Re: [RFC/PATCH v3 04/16] s390/mm: add gmap PMD invalidation notification

David Hildenbrand <david@xxxxxxxxxx> · Tue, 13 Feb 2018 15:36:45 +0100

On 09.02.2018 10:34, Janosch Frank wrote:
> For later migration of huge pages we want to write-protect guest
> PMDs. While doing this, we have to make absolutely sure, that the
> guest's lowcore is always accessible when the VCPU is running. With
> PTEs, this is solved by marking the PGSTEs of the lowcore pages with
> the invalidation notification bit and kicking the guest out of the SIE
> via a notifier function if we need to invalidate such a page.
> 
> With PMDs we do not have PGSTEs or some other bits we could use in the
> host PMD. Instead we pick one of the free bits in the gmap PMD. Every
> time a host pmd will be invalidated, we will check if the respective
> gmap PMD has the bit set and in that case fire up the notifier.
> 
> In the first step we only support setting the invalidation bit, but we
> do not support restricting access of guest pmds.

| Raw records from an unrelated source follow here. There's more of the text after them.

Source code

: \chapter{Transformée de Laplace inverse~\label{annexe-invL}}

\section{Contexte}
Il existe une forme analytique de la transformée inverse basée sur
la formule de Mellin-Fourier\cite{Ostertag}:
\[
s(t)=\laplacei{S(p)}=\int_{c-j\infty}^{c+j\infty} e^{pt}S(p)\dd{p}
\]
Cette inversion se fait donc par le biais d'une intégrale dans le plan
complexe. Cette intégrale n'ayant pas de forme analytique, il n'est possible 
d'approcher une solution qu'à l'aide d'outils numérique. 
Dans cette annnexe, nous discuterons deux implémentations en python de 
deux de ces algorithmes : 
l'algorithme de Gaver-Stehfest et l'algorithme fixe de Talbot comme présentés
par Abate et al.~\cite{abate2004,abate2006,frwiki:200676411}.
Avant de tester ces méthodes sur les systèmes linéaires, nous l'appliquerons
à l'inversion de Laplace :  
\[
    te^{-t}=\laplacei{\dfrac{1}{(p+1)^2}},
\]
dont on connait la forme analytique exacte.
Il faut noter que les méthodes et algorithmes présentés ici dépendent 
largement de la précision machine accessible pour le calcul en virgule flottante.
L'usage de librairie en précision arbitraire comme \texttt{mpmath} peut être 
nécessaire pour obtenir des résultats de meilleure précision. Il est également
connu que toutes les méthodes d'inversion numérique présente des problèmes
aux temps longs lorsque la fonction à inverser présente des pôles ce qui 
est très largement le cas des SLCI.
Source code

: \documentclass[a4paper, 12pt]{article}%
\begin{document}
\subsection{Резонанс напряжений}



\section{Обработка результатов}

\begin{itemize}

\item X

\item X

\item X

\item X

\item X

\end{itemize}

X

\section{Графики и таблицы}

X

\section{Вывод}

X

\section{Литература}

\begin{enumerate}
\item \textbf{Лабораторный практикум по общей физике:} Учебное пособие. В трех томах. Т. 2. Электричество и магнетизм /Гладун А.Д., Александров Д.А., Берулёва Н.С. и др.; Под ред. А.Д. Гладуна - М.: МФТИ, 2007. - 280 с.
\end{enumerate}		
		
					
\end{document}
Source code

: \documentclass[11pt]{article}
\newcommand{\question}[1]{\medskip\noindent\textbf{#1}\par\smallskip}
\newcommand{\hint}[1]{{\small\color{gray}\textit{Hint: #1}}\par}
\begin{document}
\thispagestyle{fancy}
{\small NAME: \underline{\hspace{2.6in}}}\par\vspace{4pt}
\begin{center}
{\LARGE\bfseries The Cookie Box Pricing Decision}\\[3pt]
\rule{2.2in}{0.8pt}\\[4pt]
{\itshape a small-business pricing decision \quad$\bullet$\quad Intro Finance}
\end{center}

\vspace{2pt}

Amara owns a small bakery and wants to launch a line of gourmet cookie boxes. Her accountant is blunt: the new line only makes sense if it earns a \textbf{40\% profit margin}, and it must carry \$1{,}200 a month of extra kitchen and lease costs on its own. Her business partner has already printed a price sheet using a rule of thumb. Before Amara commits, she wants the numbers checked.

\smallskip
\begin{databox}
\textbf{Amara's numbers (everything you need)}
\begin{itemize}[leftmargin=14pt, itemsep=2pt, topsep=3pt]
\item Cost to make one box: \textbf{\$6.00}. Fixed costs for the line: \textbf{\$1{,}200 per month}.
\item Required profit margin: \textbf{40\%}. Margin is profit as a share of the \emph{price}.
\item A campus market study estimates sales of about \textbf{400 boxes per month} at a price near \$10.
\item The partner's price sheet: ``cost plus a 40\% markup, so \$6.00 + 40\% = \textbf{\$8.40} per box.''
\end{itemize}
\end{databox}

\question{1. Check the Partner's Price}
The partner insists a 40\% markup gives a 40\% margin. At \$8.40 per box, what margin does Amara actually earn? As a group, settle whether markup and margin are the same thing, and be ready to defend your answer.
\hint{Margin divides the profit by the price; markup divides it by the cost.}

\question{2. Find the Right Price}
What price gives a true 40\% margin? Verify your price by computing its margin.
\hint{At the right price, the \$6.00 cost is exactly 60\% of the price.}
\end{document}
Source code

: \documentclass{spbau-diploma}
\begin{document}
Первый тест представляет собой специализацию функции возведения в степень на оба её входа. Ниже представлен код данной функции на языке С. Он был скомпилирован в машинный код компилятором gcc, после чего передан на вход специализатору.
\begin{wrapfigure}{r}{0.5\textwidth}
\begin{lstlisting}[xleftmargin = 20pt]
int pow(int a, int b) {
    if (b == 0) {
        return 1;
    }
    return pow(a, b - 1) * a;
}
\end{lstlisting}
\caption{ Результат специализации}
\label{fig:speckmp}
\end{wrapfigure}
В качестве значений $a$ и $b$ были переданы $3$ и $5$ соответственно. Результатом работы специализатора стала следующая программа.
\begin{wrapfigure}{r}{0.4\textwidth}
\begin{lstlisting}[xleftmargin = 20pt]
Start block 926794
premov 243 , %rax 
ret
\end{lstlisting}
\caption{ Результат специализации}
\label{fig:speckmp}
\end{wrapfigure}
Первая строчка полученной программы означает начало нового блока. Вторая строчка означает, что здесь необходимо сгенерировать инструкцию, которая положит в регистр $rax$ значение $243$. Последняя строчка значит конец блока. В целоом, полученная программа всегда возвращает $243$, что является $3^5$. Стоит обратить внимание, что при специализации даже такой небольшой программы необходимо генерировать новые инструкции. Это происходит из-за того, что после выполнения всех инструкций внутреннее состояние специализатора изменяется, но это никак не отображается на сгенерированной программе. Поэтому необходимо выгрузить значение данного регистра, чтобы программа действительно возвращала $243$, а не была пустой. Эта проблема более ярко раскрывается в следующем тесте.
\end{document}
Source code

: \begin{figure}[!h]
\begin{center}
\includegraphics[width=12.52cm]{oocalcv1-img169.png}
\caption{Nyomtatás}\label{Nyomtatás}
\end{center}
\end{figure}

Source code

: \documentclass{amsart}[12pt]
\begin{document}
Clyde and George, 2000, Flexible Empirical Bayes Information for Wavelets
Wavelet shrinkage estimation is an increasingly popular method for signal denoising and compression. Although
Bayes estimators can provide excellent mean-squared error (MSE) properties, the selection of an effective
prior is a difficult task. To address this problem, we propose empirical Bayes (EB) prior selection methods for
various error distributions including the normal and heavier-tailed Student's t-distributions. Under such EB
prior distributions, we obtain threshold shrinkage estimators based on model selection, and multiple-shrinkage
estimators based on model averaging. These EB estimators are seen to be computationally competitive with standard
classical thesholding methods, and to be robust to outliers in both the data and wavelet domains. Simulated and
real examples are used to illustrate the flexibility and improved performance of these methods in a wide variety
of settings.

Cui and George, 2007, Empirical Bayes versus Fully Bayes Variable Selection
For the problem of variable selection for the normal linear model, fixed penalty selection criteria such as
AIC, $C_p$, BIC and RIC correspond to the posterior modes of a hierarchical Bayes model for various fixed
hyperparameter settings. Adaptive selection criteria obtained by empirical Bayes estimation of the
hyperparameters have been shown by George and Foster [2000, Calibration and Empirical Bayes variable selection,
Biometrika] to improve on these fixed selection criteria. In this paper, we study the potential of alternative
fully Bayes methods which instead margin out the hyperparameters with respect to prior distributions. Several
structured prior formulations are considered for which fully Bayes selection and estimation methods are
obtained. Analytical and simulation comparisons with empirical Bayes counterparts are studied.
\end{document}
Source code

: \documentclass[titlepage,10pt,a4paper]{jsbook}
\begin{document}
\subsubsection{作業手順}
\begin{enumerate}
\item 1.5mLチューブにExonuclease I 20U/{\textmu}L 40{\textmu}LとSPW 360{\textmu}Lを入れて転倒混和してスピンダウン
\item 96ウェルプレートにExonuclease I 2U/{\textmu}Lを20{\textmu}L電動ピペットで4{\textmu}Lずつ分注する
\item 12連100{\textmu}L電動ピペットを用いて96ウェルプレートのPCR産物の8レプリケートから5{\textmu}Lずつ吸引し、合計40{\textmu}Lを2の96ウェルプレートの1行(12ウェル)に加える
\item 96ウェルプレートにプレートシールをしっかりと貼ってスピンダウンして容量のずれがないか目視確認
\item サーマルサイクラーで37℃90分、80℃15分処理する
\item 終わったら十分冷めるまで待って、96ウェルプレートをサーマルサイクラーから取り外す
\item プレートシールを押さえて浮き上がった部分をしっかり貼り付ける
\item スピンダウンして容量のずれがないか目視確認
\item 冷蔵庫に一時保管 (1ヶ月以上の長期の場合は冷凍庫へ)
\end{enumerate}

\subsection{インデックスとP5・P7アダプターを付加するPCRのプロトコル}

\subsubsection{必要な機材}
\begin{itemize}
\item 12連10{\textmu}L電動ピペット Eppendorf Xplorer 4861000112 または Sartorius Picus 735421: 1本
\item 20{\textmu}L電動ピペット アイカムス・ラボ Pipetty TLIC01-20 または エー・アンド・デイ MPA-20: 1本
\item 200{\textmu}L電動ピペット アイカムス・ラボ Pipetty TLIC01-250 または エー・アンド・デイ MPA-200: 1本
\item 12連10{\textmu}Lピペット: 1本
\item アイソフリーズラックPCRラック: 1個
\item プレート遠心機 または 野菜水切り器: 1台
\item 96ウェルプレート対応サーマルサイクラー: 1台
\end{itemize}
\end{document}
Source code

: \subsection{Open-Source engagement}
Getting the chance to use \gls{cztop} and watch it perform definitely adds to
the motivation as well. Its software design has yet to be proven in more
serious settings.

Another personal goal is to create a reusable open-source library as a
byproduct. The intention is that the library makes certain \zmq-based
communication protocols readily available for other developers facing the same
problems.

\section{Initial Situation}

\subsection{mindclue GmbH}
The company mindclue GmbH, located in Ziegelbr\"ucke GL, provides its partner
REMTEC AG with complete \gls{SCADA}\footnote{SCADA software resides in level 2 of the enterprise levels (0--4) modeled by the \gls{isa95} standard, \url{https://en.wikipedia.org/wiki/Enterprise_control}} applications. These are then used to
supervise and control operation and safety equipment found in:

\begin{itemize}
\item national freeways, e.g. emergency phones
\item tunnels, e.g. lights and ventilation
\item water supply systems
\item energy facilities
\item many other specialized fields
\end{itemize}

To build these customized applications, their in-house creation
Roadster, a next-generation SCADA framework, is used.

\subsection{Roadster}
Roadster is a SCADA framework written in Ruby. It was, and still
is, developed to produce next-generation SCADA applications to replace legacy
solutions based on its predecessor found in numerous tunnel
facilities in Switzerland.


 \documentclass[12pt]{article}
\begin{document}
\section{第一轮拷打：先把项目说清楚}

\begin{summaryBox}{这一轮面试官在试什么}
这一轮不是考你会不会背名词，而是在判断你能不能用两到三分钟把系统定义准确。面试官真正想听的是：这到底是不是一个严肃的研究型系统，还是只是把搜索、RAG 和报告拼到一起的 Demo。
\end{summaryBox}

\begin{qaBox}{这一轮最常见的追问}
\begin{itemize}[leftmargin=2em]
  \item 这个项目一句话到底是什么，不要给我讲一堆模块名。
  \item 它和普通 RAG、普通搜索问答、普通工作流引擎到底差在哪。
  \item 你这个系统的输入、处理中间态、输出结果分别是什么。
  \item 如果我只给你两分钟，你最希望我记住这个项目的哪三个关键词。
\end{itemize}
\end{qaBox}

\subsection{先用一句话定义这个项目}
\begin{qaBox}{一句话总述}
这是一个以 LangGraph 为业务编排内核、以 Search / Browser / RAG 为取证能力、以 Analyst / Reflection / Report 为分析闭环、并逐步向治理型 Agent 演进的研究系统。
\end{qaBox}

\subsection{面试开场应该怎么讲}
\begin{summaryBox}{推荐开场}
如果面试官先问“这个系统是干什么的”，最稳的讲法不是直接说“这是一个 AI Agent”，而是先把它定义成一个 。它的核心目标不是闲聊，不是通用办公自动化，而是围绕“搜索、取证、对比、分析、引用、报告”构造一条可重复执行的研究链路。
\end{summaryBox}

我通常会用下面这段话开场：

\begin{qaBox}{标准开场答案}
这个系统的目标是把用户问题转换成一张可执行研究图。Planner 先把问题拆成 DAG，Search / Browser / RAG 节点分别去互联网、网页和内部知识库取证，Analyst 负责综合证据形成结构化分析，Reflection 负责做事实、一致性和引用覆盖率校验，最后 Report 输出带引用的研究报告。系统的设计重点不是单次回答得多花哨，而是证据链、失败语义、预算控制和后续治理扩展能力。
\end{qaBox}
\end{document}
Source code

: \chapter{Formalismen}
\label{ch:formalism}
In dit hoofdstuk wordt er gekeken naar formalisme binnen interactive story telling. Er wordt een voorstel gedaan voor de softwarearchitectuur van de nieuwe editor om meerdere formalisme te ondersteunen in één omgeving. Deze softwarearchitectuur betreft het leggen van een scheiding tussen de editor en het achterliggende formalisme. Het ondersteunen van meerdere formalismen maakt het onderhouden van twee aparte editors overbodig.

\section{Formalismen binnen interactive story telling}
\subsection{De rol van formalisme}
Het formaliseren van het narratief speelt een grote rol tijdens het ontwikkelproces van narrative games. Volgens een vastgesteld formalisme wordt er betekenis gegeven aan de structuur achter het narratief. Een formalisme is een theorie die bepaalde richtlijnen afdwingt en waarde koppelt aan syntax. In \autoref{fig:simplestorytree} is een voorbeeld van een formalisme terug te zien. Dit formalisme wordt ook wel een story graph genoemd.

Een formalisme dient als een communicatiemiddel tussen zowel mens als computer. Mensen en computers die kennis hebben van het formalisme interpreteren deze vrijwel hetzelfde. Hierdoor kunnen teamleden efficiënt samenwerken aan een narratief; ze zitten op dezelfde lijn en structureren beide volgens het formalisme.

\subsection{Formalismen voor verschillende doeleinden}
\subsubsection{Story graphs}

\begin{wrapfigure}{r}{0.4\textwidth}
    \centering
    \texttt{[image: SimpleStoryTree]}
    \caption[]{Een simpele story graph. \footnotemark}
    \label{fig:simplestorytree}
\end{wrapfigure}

It will follow
> shortly.
> 
> Signed-off-by: Janosch Frank <frankja@xxxxxxxxxxxxxxxxxx>

[...]

> +
> +/**
> + * gmap_pmd_split - Split a huge gmap pmd and use a page table instead
> + * @gmap: pointer to guest mapping meta data structure
> + * @gaddr: virtual address in the guest address space
> + * @pmdp: pointer to the pmd that will be split
> + *
> + * When splitting gmap pmds, we have to make the resulting page table
> + * look like it's a normal one to be able to use the common pte
> + * handling functions. Also we need to track these new tables as they
> + * aren't tracked anywhere else.
> + */
> +static int gmap_pmd_split(struct gmap *gmap, unsigned long gaddr, pmd_t *pmdp)
> +{
> +	unsigned long *table;
> +	struct page *page;
> +	pmd_t new;
> +	int i;
> +

That's interesting, because the SIE can now suddenly work on these
PGSTEs, e.g. not leading to intercepts on certain events (like setting
storage keys).

How is that intended to be handled? I assume we would somehow have to
forbid the SIE from making use of the PGSTE. But that involves clearing
certain interception controls, which might be problematic.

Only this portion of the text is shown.